*** Begin section ***

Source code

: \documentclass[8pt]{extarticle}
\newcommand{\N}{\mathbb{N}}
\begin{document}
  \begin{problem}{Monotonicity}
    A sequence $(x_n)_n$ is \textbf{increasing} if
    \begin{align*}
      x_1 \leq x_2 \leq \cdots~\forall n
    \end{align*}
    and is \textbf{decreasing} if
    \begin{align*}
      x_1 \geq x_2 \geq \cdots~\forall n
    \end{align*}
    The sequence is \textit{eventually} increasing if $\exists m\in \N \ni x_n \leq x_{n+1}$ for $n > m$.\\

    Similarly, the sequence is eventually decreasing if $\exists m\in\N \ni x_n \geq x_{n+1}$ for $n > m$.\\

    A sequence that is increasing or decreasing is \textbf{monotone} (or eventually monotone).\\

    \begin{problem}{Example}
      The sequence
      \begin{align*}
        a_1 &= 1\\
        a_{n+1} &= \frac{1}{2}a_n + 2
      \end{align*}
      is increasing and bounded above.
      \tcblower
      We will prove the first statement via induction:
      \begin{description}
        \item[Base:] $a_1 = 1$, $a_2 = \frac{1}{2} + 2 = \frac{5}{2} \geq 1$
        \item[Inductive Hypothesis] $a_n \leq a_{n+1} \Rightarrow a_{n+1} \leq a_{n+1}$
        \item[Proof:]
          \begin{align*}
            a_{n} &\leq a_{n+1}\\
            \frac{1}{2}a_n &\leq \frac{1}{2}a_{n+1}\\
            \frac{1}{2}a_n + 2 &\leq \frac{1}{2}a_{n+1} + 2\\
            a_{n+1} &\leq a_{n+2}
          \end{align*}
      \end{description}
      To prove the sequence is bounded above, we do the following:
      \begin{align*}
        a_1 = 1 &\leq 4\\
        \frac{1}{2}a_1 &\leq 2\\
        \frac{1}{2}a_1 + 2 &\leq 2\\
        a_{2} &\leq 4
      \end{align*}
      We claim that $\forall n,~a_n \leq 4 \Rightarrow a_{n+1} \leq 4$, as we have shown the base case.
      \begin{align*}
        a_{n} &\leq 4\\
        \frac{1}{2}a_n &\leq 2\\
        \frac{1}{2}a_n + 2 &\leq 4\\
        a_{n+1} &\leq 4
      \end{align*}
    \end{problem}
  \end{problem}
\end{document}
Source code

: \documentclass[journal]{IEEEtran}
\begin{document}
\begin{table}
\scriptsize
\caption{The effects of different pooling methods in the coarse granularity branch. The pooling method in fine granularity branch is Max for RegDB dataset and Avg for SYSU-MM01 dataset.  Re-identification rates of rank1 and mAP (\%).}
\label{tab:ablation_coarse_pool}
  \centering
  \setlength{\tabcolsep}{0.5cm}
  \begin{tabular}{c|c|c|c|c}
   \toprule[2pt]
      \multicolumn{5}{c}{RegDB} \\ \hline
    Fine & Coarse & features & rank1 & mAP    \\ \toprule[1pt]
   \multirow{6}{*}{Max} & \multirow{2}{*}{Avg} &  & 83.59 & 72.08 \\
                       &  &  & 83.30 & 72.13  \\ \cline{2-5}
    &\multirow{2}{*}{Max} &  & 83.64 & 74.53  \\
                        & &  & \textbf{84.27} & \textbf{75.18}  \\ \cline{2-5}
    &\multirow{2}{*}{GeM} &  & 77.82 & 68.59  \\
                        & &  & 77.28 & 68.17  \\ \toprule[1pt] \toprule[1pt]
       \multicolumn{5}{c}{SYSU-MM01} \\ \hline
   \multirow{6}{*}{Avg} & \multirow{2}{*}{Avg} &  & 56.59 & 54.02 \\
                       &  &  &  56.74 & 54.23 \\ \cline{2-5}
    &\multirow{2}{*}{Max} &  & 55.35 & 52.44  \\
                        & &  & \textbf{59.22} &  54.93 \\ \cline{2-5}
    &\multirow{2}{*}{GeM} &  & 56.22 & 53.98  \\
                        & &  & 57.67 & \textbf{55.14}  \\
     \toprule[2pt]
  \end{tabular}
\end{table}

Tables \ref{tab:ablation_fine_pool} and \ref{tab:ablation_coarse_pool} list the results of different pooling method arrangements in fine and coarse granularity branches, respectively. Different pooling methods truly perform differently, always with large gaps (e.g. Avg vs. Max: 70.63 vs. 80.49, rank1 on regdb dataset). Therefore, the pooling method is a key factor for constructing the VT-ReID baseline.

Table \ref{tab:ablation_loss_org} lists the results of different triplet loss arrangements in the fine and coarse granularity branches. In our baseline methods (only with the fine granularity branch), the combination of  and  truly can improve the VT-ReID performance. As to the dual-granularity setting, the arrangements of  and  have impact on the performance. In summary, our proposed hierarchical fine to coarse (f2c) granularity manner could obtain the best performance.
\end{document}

*** End section ***

TASK DETAILS —
Filter the listing for the word "exists" and copy each line that has it.

SOLUTION TO THIS EXERCISE —
    The sequence is \textit{eventually} increasing if $\exists m\in \N \ni x_n \leq x_{n+1}$ for $n > m$.\\
    Similarly, the sequence is eventually decreasing if $\exists m\in\N \ni x_n \geq x_{n+1}$ for $n > m$.\\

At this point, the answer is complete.